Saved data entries
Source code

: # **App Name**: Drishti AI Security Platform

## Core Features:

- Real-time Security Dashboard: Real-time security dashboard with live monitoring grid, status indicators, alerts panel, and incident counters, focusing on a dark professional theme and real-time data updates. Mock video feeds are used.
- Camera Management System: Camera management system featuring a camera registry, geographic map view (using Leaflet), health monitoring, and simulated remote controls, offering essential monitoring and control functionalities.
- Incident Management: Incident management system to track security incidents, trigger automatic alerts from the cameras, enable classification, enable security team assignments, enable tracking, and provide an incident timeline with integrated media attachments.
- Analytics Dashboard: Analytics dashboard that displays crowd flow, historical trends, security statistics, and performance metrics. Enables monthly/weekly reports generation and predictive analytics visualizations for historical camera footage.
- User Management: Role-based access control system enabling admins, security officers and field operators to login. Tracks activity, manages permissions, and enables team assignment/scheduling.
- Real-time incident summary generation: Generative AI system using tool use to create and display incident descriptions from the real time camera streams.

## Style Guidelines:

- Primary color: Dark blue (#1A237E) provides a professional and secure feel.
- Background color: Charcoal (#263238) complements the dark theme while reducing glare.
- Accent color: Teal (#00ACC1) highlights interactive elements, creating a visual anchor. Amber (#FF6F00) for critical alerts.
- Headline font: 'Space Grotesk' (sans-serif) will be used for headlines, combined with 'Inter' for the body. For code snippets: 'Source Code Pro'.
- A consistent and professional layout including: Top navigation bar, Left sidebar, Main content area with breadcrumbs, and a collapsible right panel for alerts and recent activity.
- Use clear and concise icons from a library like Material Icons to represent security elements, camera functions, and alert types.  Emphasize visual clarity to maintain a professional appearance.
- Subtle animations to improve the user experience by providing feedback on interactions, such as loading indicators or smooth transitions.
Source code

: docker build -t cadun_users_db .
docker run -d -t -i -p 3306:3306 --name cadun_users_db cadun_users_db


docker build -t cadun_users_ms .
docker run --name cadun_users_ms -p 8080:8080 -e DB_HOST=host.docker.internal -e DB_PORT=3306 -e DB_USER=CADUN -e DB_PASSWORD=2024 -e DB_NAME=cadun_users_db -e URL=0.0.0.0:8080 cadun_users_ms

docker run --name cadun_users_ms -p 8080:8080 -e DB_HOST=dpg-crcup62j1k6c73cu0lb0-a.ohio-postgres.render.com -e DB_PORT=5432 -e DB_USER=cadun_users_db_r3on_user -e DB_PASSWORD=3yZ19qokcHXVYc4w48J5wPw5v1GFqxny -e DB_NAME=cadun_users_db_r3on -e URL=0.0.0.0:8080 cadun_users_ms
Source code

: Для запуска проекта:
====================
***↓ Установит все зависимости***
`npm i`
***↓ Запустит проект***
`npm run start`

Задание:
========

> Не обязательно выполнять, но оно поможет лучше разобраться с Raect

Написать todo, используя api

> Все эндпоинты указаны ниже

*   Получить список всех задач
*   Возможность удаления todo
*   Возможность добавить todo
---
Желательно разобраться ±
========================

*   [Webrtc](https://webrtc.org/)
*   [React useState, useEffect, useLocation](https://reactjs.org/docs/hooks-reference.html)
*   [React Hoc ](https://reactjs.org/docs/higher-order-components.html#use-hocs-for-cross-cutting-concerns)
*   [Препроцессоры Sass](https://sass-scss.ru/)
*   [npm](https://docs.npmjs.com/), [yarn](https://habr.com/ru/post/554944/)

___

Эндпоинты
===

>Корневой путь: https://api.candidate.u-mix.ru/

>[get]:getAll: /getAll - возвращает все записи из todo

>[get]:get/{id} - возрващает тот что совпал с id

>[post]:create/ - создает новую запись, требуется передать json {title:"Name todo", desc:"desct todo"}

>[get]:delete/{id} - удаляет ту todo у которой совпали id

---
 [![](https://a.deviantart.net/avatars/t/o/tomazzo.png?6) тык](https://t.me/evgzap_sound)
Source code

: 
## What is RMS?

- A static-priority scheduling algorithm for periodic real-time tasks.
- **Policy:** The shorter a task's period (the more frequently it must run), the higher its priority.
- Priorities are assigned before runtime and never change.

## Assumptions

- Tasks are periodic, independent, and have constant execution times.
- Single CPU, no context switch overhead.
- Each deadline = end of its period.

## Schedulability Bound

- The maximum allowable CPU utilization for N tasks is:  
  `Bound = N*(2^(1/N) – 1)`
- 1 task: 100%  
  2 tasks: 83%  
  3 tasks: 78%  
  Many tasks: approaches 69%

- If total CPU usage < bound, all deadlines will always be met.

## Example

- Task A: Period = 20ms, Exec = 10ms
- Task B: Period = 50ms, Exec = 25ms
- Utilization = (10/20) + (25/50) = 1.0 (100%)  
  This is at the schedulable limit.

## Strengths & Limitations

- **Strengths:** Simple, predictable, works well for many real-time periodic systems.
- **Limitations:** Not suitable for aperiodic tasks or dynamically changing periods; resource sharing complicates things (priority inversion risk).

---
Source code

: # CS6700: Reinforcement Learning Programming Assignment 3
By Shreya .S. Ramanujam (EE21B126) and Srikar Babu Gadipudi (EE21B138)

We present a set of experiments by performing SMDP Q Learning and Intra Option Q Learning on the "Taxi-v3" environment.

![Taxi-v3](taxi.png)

Task directions - All lines with the word "build" need to be copied from the data above.

Written response -
: docker build -t cadun_users_db .
docker build -t cadun_users_ms .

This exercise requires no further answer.